# WORK TASK
Every line below should be copied out exactly.

### RECORDS FOR THE EXERCISE

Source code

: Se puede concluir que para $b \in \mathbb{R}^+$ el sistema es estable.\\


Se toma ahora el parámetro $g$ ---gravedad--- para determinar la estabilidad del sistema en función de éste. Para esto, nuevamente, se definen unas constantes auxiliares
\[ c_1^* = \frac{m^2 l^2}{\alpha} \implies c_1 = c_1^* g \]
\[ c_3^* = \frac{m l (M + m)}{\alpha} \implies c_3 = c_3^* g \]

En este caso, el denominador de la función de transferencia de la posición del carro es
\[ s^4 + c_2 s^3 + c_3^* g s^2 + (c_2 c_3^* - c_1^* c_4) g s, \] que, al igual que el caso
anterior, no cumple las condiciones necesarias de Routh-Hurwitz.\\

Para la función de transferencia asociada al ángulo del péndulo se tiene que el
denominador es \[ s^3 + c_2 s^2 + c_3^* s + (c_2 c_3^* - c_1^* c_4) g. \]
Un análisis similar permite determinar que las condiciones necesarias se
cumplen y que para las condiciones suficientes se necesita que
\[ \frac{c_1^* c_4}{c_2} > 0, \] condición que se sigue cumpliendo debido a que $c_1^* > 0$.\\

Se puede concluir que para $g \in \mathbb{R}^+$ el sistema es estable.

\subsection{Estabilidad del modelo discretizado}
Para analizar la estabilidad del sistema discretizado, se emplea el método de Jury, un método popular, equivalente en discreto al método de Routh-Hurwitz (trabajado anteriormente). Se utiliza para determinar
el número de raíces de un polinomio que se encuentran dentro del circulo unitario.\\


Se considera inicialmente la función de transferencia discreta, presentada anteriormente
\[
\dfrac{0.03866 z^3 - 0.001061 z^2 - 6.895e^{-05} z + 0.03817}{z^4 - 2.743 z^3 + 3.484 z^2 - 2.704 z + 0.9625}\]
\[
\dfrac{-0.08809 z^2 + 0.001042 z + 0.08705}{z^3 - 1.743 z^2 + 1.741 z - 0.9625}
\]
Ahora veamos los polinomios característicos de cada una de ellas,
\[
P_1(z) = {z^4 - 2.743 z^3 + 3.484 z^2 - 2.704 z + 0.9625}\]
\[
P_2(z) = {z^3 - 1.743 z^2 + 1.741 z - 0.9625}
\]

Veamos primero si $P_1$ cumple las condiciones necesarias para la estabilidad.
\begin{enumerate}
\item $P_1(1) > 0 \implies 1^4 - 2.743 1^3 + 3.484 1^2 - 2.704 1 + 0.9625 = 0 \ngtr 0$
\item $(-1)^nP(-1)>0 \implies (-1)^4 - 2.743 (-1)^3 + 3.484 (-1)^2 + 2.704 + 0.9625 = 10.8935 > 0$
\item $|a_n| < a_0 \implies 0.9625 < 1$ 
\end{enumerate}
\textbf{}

######

# ANSWER TO THE PROBLEM
Source code

: Se puede concluir que para $b \in \mathbb{R}^+$ el sistema es estable.\\


Se toma ahora el parámetro $g$ ---gravedad--- para determinar la estabilidad del sistema en función de éste. Para esto, nuevamente, se definen unas constantes auxiliares
\[ c_1^* = \frac{m^2 l^2}{\alpha} \implies c_1 = c_1^* g \]
\[ c_3^* = \frac{m l (M + m)}{\alpha} \implies c_3 = c_3^* g \]

En este caso, el denominador de la función de transferencia de la posición del carro es
\[ s^4 + c_2 s^3 + c_3^* g s^2 + (c_2 c_3^* - c_1^* c_4) g s, \] que, al igual que el caso
anterior, no cumple las condiciones necesarias de Routh-Hurwitz.\\

Para la función de transferencia asociada al ángulo del péndulo se tiene que el
denominador es \[ s^3 + c_2 s^2 + c_3^* s + (c_2 c_3^* - c_1^* c_4) g. \]
Un análisis similar permite determinar que las condiciones necesarias se
cumplen y que para las condiciones suficientes se necesita que
\[ \frac{c_1^* c_4}{c_2} > 0, \] condición que se sigue cumpliendo debido a que $c_1^* > 0$.\\

Se puede concluir que para $g \in \mathbb{R}^+$ el sistema es estable.

\subsection{Estabilidad del modelo discretizado}
Para analizar la estabilidad del sistema discretizado, se emplea el método de Jury, un método popular, equivalente en discreto al método de Routh-Hurwitz (trabajado anteriormente). Se utiliza para determinar
el número de raíces de un polinomio que se encuentran dentro del circulo unitario.\\


Se considera inicialmente la función de transferencia discreta, presentada anteriormente
\[
\dfrac{0.03866 z^3 - 0.001061 z^2 - 6.895e^{-05} z + 0.03817}{z^4 - 2.743 z^3 + 3.484 z^2 - 2.704 z + 0.9625}\]
\[
\dfrac{-0.08809 z^2 + 0.001042 z + 0.08705}{z^3 - 1.743 z^2 + 1.741 z - 0.9625}
\]
Ahora veamos los polinomios característicos de cada una de ellas,
\[
P_1(z) = {z^4 - 2.743 z^3 + 3.484 z^2 - 2.704 z + 0.9625}\]
\[
P_2(z) = {z^3 - 1.743 z^2 + 1.741 z - 0.9625}
\]

Veamos primero si $P_1$ cumple las condiciones necesarias para la estabilidad.
\begin{enumerate}
\item $P_1(1) > 0 \implies 1^4 - 2.743 1^3 + 3.484 1^2 - 2.704 1 + 0.9625 = 0 \ngtr 0$
\item $(-1)^nP(-1)>0 \implies (-1)^4 - 2.743 (-1)^3 + 3.484 (-1)^2 + 2.704 + 0.9625 = 10.8935 > 0$
\item $|a_n| < a_0 \implies 0.9625 < 1$ 
\end{enumerate}
\textbf{}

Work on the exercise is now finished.